Несмотря на возраст, рукопожатие у него крепкое мужское. Коротким движением сдвинул в сторону бумаги.
— Что с батальоном?
— Тренируемся. Люди застоялись, рвут жилы.
— Первый месяц всегда так. Смотри, чтоб без фанатизма, не загоняй их.
— Наши сами кого хочешь загоняют. Дисциплина не как в армии. В казарму зайдешь: одни читают, другие у оружейных столиков винтовки чистят, патроны чуть ли не тряпочкой протирают. Добровольцы. — Рихард сделал акцент на последнем слове.
— Дома как?
— Хорошо. Малышка ходит, разговаривает, — спокойный нейтральный ответ. Бользен не любил расспросов о семье. Для батальона и Коминтерна он прежде всего коммунист, а личная жизнь дело частное, если она не мешает общему делу.
— Ольга с ребенком сидит?
— Нет. Давно работу нашла. Она же экономист, трудится при «Вилаго», — речь о крупной торговой конторе. — Для Джулии няньку взяли.
— Денег хватает?
— Не швыряемся, — пожал плечами Рихард. Про себя он гадал, куда и зачем клонит Вильгельм? Это нормальное человеческое беспокойство, или вопрос с подвохом? Время сейчас сложное, все можно ожидать. Некоторые товарищи недовольны, что Бользены могу себе позволить уютную квартиру и семейный автомобиль. Но ведь, Маркс и Люксембург не требовали следовать заветам спартанцев.

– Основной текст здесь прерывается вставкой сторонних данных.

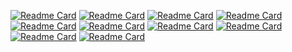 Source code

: [![Readme Card](https://github-readme-stats.vercel.app/api/pin/?username=kuzzleio&repo=kuzzle)](https://github.com/kuzzleio/kuzzle)
[![Readme Card](https://github-readme-stats.vercel.app/api/pin/?username=Shiranuit&repo=Lycanite)](https://github.com/LycaniteGroup/Lycanite)
[![Readme Card](https://github-readme-stats.vercel.app/api/pin/?username=kuzzleio&repo=sdk-javascript)](https://github.com/kuzzleio/sdk-javascript)
[![Readme Card](https://github-readme-stats.vercel.app/api/pin/?username=shiranuit&repo=node-segfault-handler)](https://github.com/shiranuit/node-segfault-handler)
[![Readme Card](https://github-readme-stats.vercel.app/api/pin/?username=kuzzleio&repo=sdk-dart)](https://github.com/kuzzleio/sdk-dart)
[![Readme Card](https://github-readme-stats.vercel.app/api/pin/?username=Shiranuit&repo=ECS)](https://github.com/Shiranuit/ECS)
[![Readme Card](https://github-readme-stats.vercel.app/api/pin/?username=Shiranuit&repo=ByteBuffer)](https://github.com/Shiranuit/ByteBuffer)
[![Readme Card](https://github-readme-stats.vercel.app/api/pin/?username=Shiranuit&repo=RType)](https://github.com/Shiranuit/RType)
[![Readme Card](https://github-readme-stats.vercel.app/api/pin/?username=Shiranuit&repo=VoxelEngine-0)](https://github.com/Shiranuit/VoxelEngine-0)
[![Readme Card](https://github-readme-stats.vercel.app/api/pin/?username=Shiranuit&repo=LuaGS)](https://github.com/Shiranuit/LuaGS)
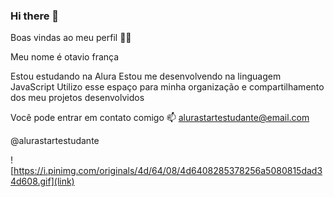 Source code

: ### Hi there 👋

Boas vindas ao meu perfil 💙💙

Meu nome é otavio frança

Estou estudando na Alura
Estou me desenvolvendo na linguagem JavaScript
Utilizo esse espaço para minha organização e compartilhamento dos meu projetos desenvolvidos

Você pode entrar em contato comigo 📫
alurastartestudante@email.com

@alurastartestudante

![https://i.pinimg.com/originals/4d/64/08/4d6408285378256a5080815dad34d608.gif](link)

О своих прежних приработках Рихард тоже не распространялся. Почему-то профессия коммерческого агента многими считалась постыдной. Люди слабы. Даже среди товарищей по партии встречаются узколобые пещерные адепты всеобщей уравниловки и показушной аскезы. Не все понимают, что любой труд почетен. Мало произвести, надо распределить или продать.
— Налоги растут, ставки урезают, — согласился комбриг. Затем взял со стола и протянул собеседнику портсигар.
— Спасибо.
Бригаду обеспечивали по высшему уровню. Папиросы и табак выдавали всем. Но Пик курил не дешевый самосад с армейских складов. Чувствовался добротный продукт.
— Американские?
— Нет, русские. Я взял ящик, пока их еще продают. Советую пополнить личные запасы. Скоро все русское станет большим дефицитом.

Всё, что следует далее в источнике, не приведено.